§ **What to produce**:
Write out the listing below exactly, beginning at its first line and ending with the line that contains "Tokenizer（标准分词器）中提取的 tokens。什么也不做| 无|".

§ **Exercise data**:
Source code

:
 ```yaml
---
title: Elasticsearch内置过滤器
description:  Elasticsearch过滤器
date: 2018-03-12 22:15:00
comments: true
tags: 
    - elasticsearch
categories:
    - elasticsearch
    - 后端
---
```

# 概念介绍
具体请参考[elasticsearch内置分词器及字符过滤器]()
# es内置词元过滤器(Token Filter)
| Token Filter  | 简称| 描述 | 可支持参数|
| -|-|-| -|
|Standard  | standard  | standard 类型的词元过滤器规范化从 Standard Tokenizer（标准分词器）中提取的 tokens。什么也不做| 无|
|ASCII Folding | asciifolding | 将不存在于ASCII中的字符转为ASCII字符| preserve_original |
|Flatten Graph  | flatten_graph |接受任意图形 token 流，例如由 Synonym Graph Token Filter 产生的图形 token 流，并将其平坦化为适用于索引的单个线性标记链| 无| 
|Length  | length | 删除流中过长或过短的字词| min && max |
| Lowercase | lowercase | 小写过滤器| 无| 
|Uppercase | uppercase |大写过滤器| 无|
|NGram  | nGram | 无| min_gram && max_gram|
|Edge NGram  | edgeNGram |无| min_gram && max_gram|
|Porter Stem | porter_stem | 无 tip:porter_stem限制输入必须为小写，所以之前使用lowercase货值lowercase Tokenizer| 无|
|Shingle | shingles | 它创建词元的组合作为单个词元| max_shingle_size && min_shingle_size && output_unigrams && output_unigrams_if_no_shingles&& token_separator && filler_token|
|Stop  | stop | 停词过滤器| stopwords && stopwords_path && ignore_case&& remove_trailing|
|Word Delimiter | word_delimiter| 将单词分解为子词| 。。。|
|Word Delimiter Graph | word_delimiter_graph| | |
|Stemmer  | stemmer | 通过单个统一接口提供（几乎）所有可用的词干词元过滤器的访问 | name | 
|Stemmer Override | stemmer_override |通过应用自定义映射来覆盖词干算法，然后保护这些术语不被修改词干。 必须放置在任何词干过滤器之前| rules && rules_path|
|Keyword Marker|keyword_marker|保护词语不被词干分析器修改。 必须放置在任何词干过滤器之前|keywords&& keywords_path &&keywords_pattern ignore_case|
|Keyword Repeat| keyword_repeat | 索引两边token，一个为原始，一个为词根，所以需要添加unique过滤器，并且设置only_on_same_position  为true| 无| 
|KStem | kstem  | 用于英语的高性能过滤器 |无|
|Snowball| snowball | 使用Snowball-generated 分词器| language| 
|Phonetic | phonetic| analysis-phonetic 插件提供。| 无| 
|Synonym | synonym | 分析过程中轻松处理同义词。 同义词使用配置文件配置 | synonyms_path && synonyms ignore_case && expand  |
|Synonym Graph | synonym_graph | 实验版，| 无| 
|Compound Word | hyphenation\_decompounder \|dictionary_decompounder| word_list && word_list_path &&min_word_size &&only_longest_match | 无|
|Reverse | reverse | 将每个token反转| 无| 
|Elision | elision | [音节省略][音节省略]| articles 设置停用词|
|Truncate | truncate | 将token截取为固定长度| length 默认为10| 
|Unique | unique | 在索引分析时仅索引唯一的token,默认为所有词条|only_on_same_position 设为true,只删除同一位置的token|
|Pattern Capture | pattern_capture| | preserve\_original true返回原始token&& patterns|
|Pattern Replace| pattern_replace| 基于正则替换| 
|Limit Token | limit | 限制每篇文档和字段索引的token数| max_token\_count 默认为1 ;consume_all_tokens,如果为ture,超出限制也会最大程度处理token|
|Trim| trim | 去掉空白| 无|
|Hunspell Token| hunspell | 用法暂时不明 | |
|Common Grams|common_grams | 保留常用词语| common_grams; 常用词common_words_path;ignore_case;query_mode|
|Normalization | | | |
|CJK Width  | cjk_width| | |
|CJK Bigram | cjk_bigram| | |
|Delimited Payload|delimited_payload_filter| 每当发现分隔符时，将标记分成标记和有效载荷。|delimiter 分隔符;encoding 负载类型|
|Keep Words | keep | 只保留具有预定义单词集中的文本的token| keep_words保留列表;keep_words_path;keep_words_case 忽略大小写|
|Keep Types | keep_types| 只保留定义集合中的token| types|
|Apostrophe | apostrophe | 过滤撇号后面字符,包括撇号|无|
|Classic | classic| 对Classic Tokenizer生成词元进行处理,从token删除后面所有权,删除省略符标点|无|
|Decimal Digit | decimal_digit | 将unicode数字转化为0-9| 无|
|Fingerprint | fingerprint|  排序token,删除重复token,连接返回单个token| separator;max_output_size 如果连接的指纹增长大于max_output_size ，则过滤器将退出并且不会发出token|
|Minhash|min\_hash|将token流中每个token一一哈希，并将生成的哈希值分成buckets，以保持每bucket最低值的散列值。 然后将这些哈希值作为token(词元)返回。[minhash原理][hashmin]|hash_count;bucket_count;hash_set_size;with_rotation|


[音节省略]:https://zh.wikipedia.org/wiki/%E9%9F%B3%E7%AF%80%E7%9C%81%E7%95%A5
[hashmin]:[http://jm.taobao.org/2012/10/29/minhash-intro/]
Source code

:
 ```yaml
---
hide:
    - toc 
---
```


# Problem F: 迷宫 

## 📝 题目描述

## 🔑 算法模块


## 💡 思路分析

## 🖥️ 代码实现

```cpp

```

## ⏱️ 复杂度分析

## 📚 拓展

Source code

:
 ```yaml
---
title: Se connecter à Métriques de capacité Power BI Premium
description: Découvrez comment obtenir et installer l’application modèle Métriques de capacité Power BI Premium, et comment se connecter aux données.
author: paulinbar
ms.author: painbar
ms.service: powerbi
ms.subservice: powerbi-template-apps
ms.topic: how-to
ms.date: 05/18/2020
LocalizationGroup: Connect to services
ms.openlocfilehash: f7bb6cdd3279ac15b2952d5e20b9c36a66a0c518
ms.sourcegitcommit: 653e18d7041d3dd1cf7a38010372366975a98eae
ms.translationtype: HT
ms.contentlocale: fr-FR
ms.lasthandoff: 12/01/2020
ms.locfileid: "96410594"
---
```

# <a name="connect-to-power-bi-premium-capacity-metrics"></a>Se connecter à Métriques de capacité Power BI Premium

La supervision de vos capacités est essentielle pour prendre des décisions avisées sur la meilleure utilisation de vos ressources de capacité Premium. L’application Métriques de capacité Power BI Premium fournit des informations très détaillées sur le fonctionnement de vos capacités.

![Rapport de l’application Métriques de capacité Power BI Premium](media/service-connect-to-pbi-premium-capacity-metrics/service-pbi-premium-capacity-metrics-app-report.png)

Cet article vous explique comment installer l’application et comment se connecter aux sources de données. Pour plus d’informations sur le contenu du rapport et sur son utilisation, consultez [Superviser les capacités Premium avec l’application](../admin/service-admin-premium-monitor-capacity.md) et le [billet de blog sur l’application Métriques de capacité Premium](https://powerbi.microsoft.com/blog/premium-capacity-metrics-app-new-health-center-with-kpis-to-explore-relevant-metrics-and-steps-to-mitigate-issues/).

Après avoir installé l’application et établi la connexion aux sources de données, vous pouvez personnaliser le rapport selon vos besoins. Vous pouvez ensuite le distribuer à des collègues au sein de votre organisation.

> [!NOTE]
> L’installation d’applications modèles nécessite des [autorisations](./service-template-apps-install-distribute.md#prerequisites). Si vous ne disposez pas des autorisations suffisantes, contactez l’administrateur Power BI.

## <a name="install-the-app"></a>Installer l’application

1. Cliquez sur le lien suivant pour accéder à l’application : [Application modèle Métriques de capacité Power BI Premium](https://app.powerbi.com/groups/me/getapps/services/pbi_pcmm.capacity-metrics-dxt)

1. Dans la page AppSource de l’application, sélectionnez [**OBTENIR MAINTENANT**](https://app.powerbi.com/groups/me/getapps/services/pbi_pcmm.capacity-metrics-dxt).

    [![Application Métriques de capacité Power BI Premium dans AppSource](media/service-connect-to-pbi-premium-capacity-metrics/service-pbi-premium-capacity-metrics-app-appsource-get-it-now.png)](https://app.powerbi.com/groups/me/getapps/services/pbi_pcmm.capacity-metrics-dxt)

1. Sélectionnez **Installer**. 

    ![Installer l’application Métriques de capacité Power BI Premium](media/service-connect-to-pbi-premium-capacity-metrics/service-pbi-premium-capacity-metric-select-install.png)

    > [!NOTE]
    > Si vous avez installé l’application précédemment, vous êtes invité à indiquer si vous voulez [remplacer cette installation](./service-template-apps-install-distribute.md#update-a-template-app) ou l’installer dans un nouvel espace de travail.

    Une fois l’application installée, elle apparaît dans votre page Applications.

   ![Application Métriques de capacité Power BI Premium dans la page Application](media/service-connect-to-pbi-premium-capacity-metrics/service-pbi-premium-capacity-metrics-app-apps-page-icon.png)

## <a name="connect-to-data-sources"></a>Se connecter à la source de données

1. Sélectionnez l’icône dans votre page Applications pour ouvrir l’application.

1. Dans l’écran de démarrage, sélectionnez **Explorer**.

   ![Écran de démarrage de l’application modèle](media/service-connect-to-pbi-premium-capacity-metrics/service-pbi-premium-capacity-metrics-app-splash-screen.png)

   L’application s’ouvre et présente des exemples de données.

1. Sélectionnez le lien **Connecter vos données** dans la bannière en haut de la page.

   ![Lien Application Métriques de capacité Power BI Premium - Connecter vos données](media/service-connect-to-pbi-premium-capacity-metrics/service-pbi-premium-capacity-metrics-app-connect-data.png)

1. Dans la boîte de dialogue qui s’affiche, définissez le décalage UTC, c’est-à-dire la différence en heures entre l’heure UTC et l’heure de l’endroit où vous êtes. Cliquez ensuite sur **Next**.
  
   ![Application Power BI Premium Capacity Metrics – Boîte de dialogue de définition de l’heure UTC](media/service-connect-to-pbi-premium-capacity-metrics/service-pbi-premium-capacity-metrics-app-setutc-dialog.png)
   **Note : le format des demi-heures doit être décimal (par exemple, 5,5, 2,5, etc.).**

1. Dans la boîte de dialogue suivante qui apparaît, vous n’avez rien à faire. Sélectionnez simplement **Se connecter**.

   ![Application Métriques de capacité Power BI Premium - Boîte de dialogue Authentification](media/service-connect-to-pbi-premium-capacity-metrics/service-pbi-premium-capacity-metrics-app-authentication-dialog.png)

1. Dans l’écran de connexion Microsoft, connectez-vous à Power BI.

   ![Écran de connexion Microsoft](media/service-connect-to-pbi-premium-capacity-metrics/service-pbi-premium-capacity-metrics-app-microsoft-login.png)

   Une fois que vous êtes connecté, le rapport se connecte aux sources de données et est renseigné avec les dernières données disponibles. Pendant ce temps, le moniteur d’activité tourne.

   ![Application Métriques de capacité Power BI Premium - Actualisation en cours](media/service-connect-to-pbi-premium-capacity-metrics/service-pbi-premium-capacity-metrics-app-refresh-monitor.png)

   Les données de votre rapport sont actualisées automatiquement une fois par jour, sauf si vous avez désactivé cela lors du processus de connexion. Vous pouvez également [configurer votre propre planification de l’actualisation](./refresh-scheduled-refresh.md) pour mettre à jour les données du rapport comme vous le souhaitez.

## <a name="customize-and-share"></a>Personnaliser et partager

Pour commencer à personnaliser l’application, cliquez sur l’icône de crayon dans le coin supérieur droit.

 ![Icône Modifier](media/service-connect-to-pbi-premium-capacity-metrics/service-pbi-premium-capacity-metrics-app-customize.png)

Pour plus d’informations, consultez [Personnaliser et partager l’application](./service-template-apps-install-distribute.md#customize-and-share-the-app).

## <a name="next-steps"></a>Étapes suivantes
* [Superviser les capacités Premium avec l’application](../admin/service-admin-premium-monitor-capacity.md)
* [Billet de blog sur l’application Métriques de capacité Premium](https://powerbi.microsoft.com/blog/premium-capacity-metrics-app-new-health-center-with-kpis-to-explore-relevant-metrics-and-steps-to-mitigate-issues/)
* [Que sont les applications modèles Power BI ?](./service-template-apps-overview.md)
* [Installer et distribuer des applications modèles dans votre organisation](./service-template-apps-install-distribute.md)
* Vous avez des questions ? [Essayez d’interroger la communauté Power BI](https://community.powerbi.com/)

§ **Result for this task**:
Source code

:
 ```yaml
---
title: Elasticsearch内置过滤器
description:  Elasticsearch过滤器
date: 2018-03-12 22:15:00
comments: true
tags: 
    - elasticsearch
categories:
    - elasticsearch
    - 后端
---
```

# 概念介绍
具体请参考[elasticsearch内置分词器及字符过滤器]()
# es内置词元过滤器(Token Filter)
| Token Filter  | 简称| 描述 | 可支持参数|
| -|-|-| -|
|Standard  | standard  | standard 类型的词元过滤器规范化从 Standard Tokenizer（标准分词器）中提取的 tokens。什么也不做| 无|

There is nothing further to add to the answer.